Sur 10.000 détenus libérés, combien de récidives?
Et avec eux, de nombreuses petites frappes. Ainsi un homme a-t-il été interpellé hier 14 avril aux Sables-d’Olonne, vers 21h45. C’est un témoin qui a donné l’alerte: fortement alcoolisé, l’individu aurait frappé sa femme en pleine rue la victime aurait reçu un coup de poing et visage et un coup de pied au genou. Ce détenu était sorti de prison l’avant-veille.
Un jeune homme de 20 ans est quant à lui retourné par la case prison, le 1er avril, pour ne pas avoir respecté le confinement. Condamné pour des cambriolages quand il était mineur, il a été contrôlé à trois reprises par la police entre dimanche 12 et mardi14 avril. C’est à la quatrième verbalisation qu’il a été emmené en garde à vue pour être jugé, ce mercredi. Le tribunal de Saint-Étienne l’a condamné à quatre mois de prison, cinq jours après avoir quitté la maison d’arrêt de La Talaudière. Pas de doute, donc: le plan de libération anticipée de Nicole Belloubet fonctionne à merveille.
Le 5 avril à 4h00 du matin, un autre jeune homme, de 22 ans, agressait une femme médecin à Villeurbanne. Criant et se débattant, le médecin poussa le délinquant à fuir avec le véhicule. Mais la police parvint à le retrouver. C’est à Saint-Étienne que la brigade anti-criminalité a procédé à l’interpellation de l’individu. L’auteur des faits était connu pour 60 mentions au fichier de traitement d’antécédents judiciaires (TAJ). Il était sorti deux semaines auparavant, mais on ignore s’il avait bénéficié du plan de libération anticipée de Nicole Belloubet.

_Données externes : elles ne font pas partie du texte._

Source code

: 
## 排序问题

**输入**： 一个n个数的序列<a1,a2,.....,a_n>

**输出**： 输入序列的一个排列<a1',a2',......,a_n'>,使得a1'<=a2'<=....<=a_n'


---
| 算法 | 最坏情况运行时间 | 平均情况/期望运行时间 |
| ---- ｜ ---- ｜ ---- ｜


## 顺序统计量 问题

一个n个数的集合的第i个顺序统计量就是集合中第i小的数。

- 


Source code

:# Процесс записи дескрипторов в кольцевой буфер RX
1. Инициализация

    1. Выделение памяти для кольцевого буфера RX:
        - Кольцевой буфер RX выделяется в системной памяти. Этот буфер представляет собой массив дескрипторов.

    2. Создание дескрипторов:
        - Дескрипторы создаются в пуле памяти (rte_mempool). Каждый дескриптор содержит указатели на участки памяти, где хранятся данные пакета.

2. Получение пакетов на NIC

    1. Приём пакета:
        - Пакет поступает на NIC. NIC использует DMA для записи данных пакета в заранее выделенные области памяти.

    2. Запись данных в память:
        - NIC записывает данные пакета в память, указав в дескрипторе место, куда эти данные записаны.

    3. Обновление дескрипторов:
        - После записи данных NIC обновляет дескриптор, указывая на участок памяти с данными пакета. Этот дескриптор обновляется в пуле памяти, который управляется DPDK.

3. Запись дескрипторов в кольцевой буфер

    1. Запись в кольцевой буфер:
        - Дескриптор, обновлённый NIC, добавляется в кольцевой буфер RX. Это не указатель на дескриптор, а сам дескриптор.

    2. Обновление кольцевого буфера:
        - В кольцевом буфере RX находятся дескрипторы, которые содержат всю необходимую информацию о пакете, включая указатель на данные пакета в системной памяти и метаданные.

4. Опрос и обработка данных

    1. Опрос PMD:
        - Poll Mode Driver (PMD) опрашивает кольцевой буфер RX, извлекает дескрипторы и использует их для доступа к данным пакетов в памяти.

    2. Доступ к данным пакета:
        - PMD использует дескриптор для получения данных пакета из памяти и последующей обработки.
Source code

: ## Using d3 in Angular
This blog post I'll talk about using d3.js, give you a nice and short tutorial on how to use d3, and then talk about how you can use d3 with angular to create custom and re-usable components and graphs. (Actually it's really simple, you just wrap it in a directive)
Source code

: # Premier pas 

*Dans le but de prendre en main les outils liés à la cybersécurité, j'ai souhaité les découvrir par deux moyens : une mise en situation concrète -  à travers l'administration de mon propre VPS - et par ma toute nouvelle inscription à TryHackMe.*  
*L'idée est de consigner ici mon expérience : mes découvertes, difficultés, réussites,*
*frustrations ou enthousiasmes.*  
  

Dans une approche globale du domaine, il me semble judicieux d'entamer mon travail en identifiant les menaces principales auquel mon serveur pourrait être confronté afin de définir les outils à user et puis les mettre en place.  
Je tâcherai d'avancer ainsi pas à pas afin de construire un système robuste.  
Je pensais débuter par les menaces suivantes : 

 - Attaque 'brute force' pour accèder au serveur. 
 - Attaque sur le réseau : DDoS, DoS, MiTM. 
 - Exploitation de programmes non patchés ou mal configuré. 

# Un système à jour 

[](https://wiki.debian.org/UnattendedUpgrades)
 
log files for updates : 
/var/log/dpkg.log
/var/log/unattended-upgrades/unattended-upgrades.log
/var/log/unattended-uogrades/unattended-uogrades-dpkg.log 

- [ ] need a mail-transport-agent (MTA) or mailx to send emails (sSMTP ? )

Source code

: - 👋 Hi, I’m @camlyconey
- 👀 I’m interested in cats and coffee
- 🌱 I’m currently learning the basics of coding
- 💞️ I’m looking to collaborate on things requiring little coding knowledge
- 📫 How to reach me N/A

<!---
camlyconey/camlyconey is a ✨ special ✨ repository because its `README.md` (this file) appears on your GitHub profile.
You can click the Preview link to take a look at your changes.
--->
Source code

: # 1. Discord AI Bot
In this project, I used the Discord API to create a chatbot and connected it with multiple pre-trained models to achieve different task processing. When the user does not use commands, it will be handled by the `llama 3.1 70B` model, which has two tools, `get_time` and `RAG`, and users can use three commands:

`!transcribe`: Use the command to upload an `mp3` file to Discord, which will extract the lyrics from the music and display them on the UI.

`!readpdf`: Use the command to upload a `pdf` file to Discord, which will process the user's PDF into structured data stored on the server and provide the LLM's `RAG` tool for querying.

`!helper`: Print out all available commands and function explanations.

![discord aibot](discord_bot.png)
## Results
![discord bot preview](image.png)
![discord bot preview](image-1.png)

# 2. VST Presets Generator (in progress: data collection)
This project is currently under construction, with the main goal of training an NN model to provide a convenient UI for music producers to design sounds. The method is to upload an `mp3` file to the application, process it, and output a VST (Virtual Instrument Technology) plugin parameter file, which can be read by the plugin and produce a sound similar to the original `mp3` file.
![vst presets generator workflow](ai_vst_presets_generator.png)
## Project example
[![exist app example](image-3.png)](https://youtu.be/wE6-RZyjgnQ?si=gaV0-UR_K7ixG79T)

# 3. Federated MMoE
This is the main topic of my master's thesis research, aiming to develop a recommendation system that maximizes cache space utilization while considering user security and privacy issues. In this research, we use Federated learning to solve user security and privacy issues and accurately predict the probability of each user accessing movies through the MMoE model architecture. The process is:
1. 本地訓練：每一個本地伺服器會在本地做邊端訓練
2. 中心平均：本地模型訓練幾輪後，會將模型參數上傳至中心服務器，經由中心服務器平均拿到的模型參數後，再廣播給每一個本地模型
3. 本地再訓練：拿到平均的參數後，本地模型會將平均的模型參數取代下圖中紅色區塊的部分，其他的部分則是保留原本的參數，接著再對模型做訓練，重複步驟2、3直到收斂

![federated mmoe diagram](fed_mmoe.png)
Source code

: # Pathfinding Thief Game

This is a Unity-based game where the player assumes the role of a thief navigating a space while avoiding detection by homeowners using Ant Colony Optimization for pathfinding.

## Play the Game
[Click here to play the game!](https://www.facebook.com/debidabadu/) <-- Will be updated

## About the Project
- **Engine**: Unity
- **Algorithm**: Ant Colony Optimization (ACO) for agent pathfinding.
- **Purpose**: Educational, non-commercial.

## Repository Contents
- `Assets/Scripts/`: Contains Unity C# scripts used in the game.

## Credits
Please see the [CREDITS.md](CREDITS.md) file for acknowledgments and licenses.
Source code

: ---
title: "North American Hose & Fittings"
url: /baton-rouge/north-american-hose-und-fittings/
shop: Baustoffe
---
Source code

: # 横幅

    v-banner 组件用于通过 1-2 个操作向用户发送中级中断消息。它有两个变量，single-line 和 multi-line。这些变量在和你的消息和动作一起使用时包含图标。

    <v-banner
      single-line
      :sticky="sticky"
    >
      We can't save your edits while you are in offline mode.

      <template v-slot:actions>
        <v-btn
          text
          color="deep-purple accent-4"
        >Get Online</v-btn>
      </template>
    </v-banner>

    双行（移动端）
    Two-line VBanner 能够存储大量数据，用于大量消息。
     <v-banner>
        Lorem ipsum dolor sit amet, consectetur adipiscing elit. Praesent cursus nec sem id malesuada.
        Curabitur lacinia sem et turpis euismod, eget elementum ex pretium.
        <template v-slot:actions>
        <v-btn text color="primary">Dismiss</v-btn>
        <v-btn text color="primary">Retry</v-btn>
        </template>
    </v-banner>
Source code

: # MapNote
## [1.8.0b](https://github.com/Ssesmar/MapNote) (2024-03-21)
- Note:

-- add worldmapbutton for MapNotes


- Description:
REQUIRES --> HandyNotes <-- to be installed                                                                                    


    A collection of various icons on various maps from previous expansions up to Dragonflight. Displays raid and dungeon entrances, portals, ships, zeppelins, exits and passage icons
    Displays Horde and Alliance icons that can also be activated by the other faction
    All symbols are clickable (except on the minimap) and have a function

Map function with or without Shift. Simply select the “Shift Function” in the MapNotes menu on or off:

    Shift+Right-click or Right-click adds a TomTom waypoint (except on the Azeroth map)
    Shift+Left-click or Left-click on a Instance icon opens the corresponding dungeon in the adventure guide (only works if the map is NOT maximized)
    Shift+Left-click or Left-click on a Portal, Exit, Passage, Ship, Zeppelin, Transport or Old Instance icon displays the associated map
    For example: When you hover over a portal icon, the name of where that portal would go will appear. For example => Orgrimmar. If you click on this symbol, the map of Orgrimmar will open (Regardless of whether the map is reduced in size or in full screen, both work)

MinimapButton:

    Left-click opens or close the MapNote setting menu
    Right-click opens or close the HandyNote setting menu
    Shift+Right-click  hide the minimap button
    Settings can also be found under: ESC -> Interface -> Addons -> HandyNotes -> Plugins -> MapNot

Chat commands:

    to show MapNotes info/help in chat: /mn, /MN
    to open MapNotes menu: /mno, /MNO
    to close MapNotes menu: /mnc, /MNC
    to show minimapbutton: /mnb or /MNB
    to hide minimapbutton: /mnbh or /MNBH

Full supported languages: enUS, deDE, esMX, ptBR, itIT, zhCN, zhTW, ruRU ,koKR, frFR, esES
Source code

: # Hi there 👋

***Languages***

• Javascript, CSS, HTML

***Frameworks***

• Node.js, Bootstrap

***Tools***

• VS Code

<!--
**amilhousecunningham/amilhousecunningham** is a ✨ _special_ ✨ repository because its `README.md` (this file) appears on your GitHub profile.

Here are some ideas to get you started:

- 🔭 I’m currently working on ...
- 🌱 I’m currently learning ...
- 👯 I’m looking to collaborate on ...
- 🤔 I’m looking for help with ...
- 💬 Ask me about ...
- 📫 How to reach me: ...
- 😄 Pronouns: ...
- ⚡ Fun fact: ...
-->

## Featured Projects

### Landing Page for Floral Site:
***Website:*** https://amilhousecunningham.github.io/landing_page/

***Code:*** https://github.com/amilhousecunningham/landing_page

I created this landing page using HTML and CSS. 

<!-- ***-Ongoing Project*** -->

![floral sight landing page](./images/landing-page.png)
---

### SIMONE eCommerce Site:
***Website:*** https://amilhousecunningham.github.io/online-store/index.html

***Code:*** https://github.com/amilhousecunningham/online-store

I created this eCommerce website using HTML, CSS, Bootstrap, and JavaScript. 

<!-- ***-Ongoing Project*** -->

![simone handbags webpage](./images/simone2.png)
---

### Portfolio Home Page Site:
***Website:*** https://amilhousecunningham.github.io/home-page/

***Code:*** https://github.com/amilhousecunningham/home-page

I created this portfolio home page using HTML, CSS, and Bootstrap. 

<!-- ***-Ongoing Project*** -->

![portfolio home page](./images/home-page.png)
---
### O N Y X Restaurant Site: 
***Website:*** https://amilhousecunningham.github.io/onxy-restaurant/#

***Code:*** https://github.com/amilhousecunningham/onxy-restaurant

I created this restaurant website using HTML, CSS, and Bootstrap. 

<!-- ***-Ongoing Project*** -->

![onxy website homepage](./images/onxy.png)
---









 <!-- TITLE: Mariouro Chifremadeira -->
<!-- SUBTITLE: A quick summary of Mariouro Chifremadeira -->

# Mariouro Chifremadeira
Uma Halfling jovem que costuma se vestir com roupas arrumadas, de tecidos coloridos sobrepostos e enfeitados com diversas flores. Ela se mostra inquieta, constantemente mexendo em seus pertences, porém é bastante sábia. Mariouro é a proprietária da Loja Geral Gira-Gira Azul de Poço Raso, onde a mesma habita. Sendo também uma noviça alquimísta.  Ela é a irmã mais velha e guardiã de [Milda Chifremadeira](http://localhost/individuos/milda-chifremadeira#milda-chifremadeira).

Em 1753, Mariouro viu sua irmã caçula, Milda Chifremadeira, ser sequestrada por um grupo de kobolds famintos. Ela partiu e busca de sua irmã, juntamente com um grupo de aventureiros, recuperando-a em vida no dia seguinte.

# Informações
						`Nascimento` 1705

Pour l’avocat Guillaume Jeanson, porte-parole de l’Institut pour la Justice, un tel plan demeure une solution de facilité. Il a tiré la sonnette d’alarme au micro de Sputnik, soulignant un précédent historique pour le moins inquiétant:
«En 1981, la libération anticipée à la faveur d’un décret de grâce et d’amnistie de plus de 5.000 détenus s’est traduite l’année suivante par un bond de 20% du taux de criminalité, qui est passé de 53,5 à 63 pour mille.»
À quel bond faudra-t-il s’attendre, dans la France post-coronavirus?